Beef Bourguignon
Ingredients
- Ingredients
- 3 kilograms Beef
- ⅛ l vegetable oil
- 5 large carrots
- 3 garlic cloves
- 1 sprig rosemary
- 1 bay leaf
- 3 parsley
- 1 ¾ liters Red wine
- ⅛ l Cognac or Brandy
- 1 kilogram onions
- 80 grams clarified butter
- 300 grams fatty Bacon
- salt
- Black pepper
- 300 grams button Mushroom (sliced)
- 40 grams butter
- 3 Tbsps Pastry flour
- 1 bunch chopped parsley
Preparation steps
Cut the beef into 3 cm (approximately 1 inch) cubes. Place in a large pot and sprinkle with 3 tablespoons of oil. Rinse the carrots and cut lengthwise into strips. Add 3 carrots to the meat. Peel the garlic, cut into quarters and add to the pot with the herbs. Pour in the red wine and brandy or cognac.

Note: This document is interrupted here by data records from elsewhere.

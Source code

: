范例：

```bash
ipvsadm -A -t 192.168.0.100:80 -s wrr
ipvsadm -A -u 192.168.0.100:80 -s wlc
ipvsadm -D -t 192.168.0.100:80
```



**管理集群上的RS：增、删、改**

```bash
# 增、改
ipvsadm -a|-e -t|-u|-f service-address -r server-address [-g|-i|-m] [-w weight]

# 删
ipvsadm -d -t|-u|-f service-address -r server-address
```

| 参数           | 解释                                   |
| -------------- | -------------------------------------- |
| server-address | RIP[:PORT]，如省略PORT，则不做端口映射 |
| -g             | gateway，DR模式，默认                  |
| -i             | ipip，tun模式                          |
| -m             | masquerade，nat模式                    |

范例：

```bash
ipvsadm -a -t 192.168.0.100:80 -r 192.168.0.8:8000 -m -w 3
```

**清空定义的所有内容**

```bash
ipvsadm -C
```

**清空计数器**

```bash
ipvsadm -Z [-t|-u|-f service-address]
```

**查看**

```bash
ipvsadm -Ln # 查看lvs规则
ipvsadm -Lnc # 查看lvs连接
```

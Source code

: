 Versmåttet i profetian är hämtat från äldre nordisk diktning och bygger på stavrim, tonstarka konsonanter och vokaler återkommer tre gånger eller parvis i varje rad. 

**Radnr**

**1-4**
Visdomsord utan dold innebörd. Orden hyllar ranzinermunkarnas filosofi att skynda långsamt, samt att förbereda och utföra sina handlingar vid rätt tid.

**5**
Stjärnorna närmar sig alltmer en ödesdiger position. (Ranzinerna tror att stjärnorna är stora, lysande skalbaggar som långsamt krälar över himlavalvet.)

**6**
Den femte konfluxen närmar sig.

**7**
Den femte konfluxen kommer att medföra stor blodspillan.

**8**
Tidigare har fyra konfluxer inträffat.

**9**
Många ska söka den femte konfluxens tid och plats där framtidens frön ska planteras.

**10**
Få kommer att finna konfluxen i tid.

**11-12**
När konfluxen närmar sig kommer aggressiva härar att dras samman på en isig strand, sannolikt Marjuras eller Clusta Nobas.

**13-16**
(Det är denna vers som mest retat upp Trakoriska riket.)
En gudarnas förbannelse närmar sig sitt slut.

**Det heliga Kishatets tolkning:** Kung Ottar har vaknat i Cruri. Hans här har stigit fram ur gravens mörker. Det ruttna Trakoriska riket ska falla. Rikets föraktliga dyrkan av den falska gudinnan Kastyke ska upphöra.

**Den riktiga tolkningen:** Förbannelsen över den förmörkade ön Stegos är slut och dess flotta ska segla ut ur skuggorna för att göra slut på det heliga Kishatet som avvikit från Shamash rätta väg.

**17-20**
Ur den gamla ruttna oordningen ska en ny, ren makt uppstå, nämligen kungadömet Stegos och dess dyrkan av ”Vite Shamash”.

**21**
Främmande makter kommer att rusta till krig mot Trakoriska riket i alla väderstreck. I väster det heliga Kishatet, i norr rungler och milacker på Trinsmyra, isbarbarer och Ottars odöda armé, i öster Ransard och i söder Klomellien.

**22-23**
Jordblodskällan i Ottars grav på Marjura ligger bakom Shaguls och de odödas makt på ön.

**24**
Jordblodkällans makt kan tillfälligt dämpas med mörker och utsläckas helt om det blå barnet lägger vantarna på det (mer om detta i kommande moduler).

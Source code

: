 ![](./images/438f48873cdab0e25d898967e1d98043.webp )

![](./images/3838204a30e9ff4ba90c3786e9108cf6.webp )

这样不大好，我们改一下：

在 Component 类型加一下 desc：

Cover and let sit overnight. Peel the onions and chop coarsely. Remove the meat and drain, but save the liquid. Heat the clarified butter in a very large pot. Cook the bacon in the pot. Add the onions and the carrots. Add the marinade back to the pot.
Season lightly with salt and pepper. Bring to a simmer and cover. Cook for 3 hours over low heat, or for 60 minutes in a pressure cooker). 10 minutes before the end of cooking, add the sliced mushrooms. Mix the butter with the flour and add to the pot. Cook for 7 minutes. Serve sprinkled with parsley.